Bring together every line in the data that includes "with".

[Data items]
•••
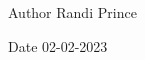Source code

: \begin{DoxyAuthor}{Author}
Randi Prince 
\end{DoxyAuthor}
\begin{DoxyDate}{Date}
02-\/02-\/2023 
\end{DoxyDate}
•••
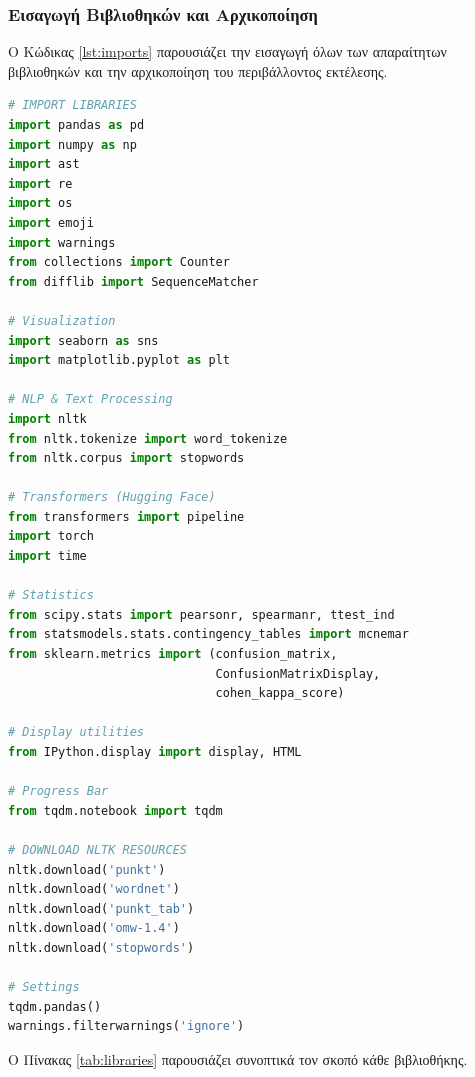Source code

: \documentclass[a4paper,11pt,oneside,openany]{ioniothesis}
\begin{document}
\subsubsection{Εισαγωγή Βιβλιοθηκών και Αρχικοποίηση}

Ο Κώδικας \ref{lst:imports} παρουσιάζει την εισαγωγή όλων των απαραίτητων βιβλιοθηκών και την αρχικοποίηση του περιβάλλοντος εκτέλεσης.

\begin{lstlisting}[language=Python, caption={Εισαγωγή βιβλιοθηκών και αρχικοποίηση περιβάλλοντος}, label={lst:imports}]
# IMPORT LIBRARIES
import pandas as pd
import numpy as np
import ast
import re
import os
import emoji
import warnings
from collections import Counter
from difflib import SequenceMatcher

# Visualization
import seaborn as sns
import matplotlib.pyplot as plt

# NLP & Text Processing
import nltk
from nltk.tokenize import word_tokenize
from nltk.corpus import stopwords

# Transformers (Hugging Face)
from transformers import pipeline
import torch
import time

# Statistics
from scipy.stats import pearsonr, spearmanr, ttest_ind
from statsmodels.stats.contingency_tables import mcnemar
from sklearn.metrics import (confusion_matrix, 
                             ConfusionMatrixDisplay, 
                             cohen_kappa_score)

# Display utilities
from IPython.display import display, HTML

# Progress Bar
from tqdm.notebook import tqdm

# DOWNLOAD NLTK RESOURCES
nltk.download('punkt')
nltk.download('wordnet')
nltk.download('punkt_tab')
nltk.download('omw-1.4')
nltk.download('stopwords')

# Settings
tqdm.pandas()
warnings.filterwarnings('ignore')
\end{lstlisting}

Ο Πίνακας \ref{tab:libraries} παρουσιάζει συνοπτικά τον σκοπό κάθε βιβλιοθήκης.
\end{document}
•••
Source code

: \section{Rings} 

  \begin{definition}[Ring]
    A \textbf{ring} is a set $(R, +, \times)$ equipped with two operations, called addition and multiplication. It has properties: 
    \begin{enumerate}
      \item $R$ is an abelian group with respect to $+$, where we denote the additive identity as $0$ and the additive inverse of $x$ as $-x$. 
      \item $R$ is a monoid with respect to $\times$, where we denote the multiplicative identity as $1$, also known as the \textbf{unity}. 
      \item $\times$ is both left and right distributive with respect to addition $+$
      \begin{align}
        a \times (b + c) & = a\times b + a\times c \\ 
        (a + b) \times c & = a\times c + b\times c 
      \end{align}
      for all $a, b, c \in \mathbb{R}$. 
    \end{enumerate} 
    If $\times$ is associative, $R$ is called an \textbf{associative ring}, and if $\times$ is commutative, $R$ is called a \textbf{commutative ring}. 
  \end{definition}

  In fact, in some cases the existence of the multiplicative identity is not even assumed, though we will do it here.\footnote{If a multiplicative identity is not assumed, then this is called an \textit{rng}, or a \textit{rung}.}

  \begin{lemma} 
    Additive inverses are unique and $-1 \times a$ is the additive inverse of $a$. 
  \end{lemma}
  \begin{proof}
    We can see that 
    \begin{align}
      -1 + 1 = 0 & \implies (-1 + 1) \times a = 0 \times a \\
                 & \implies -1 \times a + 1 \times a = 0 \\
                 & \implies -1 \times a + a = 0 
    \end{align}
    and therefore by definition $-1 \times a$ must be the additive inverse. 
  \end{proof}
•••
## Exercise response
    A \textbf{ring} is a set $(R, +, \times)$ equipped with two operations, called addition and multiplication. It has properties: 
      \item $R$ is an abelian group with respect to $+$, where we denote the additive identity as $0$ and the additive inverse of $x$ as $-x$. 
      \item $R$ is a monoid with respect to $\times$, where we denote the multiplicative identity as $1$, also known as the \textbf{unity}. 
      \item $\times$ is both left and right distributive with respect to addition $+$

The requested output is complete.